By now, you’ve seen the surveys: anywhere between 25%-40% of employees are considering leaving their jobs this year. In my work with private financial clients, I’ve seen this trend too. Because of the pandemic many of us are are questioning life decisions, living arrangements and careers.
If you’re in this boat, one of the next natural thoughts you might have is, “How can I get away from it — this soul sucking job — and do something I like more?” Often people feeling this pull have no idea what they will do next. So the fear that comes next shows up in full force, “I don’t actually know what I want and I’m scared to leave my job when I don’t have the next steps planned out.”
As I’ve written about in my book, I myself experienced a recharge and redirected my life and career after taking a sabbatical. I coach a significant portion of my financial planning clients through taking a sabbatical by choice as well. I can definitively say, the plan for “what’s next?” doesn’t have to be fully formed before you’re ready to take a work break, but there are steps you need to make sure you can afford the time off.

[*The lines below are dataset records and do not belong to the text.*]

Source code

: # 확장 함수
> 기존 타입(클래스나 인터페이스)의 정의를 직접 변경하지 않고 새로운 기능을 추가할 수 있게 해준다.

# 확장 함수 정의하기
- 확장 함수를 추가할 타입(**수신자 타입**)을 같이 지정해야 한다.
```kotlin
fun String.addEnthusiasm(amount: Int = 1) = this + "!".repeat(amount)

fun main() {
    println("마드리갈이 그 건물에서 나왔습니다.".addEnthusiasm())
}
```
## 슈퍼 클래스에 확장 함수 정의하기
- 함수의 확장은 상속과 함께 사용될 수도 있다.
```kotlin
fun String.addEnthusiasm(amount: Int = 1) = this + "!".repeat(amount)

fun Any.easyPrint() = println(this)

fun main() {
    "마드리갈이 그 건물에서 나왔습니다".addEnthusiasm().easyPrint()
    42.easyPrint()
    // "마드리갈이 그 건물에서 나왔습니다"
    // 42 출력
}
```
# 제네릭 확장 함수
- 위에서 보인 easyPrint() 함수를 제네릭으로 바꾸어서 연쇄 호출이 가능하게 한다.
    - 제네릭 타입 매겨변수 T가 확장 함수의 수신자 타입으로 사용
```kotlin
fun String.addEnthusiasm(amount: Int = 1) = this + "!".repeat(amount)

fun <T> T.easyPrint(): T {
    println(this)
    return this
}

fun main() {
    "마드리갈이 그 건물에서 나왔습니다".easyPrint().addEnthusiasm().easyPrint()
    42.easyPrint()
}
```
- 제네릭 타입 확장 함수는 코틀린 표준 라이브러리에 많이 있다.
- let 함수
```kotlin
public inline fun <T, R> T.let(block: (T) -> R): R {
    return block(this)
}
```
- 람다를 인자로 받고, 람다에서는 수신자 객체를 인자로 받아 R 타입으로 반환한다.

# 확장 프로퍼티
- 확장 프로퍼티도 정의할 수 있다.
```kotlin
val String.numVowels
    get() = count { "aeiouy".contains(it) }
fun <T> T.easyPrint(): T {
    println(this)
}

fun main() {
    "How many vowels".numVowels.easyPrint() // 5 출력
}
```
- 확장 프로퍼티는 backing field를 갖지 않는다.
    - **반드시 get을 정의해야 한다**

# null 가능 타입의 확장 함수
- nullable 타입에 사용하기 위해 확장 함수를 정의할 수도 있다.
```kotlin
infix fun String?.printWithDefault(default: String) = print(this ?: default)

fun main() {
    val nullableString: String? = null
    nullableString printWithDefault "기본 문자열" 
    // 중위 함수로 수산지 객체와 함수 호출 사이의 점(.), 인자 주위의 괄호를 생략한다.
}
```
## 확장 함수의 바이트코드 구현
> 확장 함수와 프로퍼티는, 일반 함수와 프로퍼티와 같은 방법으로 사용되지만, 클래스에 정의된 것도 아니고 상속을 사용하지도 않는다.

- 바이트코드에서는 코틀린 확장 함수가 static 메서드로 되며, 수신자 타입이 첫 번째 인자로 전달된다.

All this is well and good — but let’s take a step back for a second to examine the real reasons why so many of us have a desire to leave our jobs in the first place. It’s actually the burnout epidemic.
Causes of Burnout
While I was writing my book, I dug into the causes of burnout and found there are a few major influences. These include the systemic effects of capitalism and employers slow to move from the now archaic cultural and operational norms from when manufacturing was the dominant driver in our economy (versus the knowledge dominant economy today). But more likely the root cause is trauma and adversity in our own life or from generations past. For some people, these experiences that happened in our lifetime or that of our ancestors, can lead us to feel worthless unless we’re achieving. Needing to find validation through work and achievement is a completely societally acceptable method of engaging. Many of us have gotten really good at all the juggling as long as it feeds the achievement beast. Checking off your to-do list, after all, can be one of the most satisfying parts of many peoples’ day.
An article was recently published in Refinery 29 examining some of the more immediate reasons we are all collectively coming to terms with the epidemic of burnout across industries. It’s not just exhaustion, it’s overwhelm at the system.
One aspect I found particularly interesting is that this didn’t happen overnight or in one generation. Doctors, for instance, experience subtle “betrayals” as they go through training and the early years of the profession by mentors, teachers, and colleagues awakening to the fact that they probably can’t be the perfectly kind and empathetic professional they wanted to be. These little betrayals are further perpetrated by the institutions they work for, the weight of student debt, and more broadly the the healthcare and insurance systems.
Expectations of Work
Work, today, is failing to live up to the expectations we had of finding passion and purpose in what we do while getting paid well. There’s room for institutions to reform the world of work. But in the meantime we have our own individual work to do. But there’s often guilt associated with leaving a “good” job. In my book I refer to this as “golden handcuffs.”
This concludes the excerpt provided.